# Exercise prompt
Copy the entries character for character.

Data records
━━━━━━━━━━━━━━━━━━━━━━━━━━━━━━

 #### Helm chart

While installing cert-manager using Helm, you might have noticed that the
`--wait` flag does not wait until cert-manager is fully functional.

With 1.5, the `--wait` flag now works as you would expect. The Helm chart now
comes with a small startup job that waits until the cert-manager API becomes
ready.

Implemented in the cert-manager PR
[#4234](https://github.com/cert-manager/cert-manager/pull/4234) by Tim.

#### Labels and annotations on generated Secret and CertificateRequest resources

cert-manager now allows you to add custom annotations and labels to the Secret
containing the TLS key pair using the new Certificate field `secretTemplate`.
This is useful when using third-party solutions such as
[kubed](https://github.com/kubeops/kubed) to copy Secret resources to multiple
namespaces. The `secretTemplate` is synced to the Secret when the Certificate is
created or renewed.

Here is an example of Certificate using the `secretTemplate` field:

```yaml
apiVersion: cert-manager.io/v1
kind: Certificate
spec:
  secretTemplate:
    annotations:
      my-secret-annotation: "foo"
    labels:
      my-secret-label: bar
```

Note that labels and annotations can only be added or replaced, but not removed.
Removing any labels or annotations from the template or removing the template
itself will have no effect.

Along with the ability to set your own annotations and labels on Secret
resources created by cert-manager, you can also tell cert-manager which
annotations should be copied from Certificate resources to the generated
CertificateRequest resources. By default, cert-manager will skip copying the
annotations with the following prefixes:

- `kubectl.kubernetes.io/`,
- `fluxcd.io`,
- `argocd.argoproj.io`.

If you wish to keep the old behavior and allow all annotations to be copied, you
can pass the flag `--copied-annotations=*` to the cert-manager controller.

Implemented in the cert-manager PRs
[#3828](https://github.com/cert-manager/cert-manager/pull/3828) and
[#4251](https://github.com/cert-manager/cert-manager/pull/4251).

━━━━━━━━━━━━━━━━━━━━━━━━━━━━━━

# Response area
 #### Helm chart

While installing cert-manager using Helm, you might have noticed that the
`--wait` flag does not wait until cert-manager is fully functional.

With 1.5, the `--wait` flag now works as you would expect. The Helm chart now
comes with a small startup job that waits until the cert-manager API becomes
ready.

Implemented in the cert-manager PR
[#4234](https://github.com/cert-manager/cert-manager/pull/4234) by Tim.

#### Labels and annotations on generated Secret and CertificateRequest resources

cert-manager now allows you to add custom annotations and labels to the Secret
containing the TLS key pair using the new Certificate field `secretTemplate`.
This is useful when using third-party solutions such as
[kubed](https://github.com/kubeops/kubed) to copy Secret resources to multiple
namespaces. The `secretTemplate` is synced to the Secret when the Certificate is
created or renewed.

Here is an example of Certificate using the `secretTemplate` field:

```yaml
apiVersion: cert-manager.io/v1
kind: Certificate
spec:
  secretTemplate:
    annotations:
      my-secret-annotation: "foo"
    labels:
      my-secret-label: bar
```

Note that labels and annotations can only be added or replaced, but not removed.
Removing any labels or annotations from the template or removing the template
itself will have no effect.

Along with the ability to set your own annotations and labels on Secret
resources created by cert-manager, you can also tell cert-manager which
annotations should be copied from Certificate resources to the generated
CertificateRequest resources. By default, cert-manager will skip copying the
annotations with the following prefixes:

- `kubectl.kubernetes.io/`,
- `fluxcd.io`,
- `argocd.argoproj.io`.

If you wish to keep the old behavior and allow all annotations to be copied, you
can pass the flag `--copied-annotations=*` to the cert-manager controller.

Implemented in the cert-manager PRs
[#3828](https://github.com/cert-manager/cert-manager/pull/3828) and
[#4251](https://github.com/cert-manager/cert-manager/pull/4251).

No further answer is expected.